Dataset: Begin

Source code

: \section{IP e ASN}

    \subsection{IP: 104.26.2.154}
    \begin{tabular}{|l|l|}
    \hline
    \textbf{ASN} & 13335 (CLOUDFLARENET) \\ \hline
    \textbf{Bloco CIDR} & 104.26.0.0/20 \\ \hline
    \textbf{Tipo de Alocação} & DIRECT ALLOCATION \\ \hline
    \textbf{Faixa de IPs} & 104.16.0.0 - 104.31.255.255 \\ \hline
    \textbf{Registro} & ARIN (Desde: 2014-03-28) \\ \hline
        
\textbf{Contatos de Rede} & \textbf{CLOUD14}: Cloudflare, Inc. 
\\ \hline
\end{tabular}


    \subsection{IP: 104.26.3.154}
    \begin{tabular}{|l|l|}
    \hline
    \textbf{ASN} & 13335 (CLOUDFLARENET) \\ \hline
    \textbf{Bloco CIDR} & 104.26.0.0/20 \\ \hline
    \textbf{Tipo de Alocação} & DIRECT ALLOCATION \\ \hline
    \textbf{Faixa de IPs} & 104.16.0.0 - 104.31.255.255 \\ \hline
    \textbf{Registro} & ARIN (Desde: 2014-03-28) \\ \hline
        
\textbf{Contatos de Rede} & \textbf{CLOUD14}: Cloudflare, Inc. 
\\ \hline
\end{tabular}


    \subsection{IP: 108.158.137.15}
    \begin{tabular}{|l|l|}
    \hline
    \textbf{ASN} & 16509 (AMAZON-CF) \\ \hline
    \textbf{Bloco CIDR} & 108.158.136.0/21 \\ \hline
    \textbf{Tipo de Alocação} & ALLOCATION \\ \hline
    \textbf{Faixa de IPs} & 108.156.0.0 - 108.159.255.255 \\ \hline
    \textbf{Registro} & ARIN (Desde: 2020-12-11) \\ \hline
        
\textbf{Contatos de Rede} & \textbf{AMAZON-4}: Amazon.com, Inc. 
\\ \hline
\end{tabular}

Dataset: End
Dataset: Begin

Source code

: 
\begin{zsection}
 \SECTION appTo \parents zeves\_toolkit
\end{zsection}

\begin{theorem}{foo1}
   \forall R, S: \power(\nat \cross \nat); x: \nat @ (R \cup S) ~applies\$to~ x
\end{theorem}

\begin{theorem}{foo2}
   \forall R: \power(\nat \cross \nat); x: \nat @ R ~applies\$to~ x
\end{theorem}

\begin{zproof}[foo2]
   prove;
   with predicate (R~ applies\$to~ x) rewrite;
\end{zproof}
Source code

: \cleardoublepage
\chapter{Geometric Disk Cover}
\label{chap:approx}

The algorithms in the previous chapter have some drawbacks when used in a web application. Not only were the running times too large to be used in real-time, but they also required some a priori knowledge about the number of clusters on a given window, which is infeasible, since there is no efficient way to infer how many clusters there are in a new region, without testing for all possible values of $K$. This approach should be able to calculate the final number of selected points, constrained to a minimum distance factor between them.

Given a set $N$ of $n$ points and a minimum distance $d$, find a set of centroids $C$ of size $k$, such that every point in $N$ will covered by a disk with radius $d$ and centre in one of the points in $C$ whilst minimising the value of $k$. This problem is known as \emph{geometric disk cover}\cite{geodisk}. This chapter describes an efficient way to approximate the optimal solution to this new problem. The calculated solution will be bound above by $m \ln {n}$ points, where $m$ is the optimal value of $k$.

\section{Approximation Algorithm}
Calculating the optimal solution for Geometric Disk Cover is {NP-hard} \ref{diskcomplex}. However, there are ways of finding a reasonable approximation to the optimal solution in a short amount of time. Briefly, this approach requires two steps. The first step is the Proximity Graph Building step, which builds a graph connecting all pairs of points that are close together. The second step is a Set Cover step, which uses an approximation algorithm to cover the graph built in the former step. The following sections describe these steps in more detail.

Dataset: End
Dataset: Begin

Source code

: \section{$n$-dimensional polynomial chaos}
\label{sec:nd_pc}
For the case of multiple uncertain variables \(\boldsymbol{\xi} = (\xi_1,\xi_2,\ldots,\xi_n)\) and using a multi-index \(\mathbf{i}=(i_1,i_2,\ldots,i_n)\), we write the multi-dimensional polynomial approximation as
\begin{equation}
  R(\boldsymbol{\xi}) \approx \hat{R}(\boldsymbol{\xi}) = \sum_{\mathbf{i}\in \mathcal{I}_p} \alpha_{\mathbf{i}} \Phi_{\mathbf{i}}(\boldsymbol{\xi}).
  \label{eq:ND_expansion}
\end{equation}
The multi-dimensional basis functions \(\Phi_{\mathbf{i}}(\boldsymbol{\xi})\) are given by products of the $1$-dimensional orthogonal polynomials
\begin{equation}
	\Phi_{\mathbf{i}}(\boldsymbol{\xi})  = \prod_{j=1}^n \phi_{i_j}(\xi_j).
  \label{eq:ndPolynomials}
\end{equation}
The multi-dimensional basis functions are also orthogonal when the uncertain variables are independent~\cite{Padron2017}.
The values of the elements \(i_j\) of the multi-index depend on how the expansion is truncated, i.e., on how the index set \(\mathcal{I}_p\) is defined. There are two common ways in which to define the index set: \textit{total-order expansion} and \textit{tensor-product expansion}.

Dataset: End

▶ Activity:
Across the listing above, tally the lines that include "distance". Only the total is wanted.

▶ Output for this exercise:
2